Locate every line below that contains the word "Peer" and copy it.

Top of SOURCE RECORDS

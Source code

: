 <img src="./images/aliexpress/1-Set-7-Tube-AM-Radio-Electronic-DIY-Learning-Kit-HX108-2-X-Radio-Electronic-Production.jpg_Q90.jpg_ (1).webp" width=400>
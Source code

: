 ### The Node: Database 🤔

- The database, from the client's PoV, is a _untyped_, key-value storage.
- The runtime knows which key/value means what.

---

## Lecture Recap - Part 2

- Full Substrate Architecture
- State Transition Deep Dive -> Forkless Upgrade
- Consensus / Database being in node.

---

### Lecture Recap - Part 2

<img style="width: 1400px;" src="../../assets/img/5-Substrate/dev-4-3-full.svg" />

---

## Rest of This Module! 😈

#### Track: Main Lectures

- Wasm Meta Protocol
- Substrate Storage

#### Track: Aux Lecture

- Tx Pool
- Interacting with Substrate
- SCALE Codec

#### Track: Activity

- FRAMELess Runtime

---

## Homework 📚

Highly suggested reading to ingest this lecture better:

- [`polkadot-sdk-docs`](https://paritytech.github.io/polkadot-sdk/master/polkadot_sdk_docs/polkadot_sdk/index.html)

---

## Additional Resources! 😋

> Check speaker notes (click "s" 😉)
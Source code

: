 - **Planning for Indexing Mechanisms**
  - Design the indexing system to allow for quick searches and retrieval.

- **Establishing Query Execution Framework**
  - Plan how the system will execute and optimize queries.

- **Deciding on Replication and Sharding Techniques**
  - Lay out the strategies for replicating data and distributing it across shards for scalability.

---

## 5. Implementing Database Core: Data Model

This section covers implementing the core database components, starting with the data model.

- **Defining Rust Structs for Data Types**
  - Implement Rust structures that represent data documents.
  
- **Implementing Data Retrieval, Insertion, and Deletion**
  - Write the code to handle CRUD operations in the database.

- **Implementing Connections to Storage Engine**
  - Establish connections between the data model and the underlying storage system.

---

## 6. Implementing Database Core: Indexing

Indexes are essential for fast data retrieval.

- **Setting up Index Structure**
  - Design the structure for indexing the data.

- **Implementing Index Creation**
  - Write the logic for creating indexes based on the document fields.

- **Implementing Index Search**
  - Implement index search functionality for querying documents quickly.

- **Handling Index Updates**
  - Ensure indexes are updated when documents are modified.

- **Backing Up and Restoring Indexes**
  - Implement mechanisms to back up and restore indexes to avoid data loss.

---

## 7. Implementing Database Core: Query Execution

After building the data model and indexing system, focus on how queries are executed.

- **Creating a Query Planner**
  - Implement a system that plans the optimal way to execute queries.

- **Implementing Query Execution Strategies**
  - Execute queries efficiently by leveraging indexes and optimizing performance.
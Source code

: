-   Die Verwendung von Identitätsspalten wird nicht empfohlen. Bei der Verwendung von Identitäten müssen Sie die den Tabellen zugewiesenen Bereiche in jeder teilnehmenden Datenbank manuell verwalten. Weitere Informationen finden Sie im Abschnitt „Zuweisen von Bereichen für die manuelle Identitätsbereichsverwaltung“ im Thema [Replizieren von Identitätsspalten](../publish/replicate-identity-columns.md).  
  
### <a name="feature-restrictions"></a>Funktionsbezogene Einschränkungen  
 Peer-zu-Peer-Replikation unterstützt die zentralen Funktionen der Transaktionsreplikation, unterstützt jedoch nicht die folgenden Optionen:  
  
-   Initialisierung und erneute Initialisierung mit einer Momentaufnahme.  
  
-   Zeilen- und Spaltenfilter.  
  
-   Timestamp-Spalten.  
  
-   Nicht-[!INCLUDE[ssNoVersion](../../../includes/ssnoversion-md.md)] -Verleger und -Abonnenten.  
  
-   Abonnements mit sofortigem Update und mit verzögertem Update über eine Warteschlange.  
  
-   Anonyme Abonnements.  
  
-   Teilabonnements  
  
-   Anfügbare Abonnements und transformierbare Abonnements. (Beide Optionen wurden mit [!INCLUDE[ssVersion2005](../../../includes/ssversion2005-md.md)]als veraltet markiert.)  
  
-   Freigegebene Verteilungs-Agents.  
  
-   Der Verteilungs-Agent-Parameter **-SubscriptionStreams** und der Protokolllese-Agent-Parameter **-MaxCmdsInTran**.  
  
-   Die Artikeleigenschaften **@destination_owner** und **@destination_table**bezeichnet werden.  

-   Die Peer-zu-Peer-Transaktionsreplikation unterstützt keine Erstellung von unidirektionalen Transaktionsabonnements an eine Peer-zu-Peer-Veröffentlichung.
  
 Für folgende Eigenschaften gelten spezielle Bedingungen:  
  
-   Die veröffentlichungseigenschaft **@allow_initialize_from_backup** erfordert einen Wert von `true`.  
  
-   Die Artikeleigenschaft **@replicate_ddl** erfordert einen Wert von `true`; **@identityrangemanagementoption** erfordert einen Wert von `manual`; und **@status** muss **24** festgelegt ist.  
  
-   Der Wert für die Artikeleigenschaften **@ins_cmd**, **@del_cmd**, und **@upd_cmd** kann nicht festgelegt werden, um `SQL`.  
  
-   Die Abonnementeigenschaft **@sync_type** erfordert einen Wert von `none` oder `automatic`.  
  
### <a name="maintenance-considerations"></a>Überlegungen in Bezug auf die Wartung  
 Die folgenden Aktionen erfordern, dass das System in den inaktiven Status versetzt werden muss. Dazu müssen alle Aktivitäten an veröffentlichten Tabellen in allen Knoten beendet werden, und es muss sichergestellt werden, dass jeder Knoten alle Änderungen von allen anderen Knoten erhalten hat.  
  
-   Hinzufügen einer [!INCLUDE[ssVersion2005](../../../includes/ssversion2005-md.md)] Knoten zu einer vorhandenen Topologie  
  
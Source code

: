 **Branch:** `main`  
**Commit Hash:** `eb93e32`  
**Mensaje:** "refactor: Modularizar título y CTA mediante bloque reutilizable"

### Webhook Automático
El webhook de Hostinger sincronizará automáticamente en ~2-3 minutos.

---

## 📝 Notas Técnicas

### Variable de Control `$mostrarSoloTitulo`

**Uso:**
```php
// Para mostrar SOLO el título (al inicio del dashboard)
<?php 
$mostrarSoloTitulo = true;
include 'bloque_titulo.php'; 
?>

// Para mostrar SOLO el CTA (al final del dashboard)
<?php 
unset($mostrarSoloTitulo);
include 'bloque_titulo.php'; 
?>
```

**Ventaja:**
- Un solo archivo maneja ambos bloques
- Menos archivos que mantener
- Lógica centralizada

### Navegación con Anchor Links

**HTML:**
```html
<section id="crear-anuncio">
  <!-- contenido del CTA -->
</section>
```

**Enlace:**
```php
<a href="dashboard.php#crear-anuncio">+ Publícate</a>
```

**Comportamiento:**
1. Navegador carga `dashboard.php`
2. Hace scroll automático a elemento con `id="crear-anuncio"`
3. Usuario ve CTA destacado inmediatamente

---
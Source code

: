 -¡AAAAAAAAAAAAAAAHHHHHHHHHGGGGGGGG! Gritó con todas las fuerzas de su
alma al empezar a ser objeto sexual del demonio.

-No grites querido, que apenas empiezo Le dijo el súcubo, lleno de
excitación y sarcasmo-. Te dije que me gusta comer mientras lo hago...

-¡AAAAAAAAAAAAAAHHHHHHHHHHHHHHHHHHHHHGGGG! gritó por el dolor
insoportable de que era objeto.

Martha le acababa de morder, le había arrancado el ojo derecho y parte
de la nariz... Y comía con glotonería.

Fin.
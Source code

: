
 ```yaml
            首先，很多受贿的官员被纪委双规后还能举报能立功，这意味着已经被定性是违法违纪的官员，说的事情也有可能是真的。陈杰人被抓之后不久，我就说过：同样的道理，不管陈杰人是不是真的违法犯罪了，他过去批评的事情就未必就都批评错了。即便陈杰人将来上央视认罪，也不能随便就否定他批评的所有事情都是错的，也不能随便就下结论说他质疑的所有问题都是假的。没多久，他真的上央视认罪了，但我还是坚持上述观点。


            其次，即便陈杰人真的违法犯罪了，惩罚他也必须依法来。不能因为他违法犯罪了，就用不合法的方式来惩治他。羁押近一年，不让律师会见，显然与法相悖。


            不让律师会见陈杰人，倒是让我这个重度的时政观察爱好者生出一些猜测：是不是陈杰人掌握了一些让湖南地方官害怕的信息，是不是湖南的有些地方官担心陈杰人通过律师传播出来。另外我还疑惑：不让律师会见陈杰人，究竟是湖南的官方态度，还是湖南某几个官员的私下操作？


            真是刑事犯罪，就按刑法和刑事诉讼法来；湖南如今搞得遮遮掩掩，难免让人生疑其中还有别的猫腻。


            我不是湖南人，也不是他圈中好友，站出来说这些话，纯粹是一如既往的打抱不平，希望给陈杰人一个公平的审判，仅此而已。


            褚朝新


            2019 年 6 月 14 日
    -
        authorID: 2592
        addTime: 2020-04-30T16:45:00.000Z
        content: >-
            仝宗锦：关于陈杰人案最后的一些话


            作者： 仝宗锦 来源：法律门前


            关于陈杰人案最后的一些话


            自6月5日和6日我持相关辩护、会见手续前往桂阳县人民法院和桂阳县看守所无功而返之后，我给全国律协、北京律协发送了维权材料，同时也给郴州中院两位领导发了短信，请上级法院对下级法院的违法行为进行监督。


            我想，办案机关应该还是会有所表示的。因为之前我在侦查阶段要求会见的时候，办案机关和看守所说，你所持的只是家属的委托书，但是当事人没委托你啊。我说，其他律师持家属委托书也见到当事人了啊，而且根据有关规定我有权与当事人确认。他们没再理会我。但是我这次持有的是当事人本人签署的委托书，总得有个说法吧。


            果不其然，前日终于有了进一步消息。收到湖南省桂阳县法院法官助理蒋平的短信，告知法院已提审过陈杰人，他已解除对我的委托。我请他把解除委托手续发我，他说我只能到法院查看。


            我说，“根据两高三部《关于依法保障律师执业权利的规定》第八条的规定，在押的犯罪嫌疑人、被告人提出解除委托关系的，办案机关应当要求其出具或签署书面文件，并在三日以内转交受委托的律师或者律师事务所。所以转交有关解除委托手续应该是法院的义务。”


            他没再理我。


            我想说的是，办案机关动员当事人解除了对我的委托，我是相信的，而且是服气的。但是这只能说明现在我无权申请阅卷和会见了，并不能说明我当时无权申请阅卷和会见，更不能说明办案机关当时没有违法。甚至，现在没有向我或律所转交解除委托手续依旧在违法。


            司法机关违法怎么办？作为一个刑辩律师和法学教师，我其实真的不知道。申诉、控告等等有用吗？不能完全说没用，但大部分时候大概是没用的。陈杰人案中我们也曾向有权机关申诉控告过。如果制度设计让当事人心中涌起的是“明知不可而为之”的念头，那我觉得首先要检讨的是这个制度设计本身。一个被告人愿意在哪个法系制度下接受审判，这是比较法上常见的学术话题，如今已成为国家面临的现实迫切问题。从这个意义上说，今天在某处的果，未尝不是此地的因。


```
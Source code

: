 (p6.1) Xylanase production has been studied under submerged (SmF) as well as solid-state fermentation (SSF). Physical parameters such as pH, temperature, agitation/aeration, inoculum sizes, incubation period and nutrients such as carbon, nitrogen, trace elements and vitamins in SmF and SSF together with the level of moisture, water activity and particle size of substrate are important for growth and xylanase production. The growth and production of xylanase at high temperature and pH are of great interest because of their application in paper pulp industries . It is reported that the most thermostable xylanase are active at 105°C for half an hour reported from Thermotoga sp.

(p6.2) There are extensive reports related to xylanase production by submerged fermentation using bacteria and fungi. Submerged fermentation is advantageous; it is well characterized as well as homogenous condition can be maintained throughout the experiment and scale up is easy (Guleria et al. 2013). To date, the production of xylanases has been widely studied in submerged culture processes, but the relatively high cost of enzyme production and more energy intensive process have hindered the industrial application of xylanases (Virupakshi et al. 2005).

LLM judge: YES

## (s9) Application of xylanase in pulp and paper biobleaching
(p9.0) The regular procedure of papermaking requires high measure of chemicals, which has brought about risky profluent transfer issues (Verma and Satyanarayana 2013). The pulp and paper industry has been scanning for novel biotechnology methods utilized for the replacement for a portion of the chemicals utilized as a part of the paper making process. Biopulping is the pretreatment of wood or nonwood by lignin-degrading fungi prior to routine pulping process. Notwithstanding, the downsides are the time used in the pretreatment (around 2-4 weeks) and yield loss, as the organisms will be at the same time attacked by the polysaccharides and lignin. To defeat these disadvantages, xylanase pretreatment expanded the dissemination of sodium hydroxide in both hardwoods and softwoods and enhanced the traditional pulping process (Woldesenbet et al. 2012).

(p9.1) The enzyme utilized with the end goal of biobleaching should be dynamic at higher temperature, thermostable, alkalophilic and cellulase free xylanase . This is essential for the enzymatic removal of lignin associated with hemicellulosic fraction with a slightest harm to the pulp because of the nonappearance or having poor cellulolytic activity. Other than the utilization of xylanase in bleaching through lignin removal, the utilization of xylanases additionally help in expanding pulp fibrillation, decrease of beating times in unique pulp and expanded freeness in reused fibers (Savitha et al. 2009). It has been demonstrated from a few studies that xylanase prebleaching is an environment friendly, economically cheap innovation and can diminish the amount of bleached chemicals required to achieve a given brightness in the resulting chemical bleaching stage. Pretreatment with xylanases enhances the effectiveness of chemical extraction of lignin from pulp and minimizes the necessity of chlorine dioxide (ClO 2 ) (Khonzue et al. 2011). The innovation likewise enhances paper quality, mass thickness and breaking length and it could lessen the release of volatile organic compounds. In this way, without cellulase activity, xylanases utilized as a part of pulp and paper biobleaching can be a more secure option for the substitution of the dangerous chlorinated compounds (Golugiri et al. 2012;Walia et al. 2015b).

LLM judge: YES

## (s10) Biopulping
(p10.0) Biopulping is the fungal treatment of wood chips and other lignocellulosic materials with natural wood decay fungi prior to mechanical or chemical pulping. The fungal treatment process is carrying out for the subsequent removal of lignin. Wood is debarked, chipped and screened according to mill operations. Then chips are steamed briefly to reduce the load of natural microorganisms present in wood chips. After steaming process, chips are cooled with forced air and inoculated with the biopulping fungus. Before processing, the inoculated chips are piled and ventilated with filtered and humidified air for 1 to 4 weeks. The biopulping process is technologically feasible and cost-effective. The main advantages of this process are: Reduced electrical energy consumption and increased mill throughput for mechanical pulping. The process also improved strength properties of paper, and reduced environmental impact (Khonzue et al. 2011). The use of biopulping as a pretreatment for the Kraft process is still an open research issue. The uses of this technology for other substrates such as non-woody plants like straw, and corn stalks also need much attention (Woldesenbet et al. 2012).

Bottom of SOURCE RECORDS

_RESPONSE AREA_
 Peer-zu-Peer-Replikation unterstützt die zentralen Funktionen der Transaktionsreplikation, unterstützt jedoch nicht die folgenden Optionen:  
-   Die Peer-zu-Peer-Transaktionsreplikation unterstützt keine Erstellung von unidirektionalen Transaktionsabonnements an eine Peer-zu-Peer-Veröffentlichung.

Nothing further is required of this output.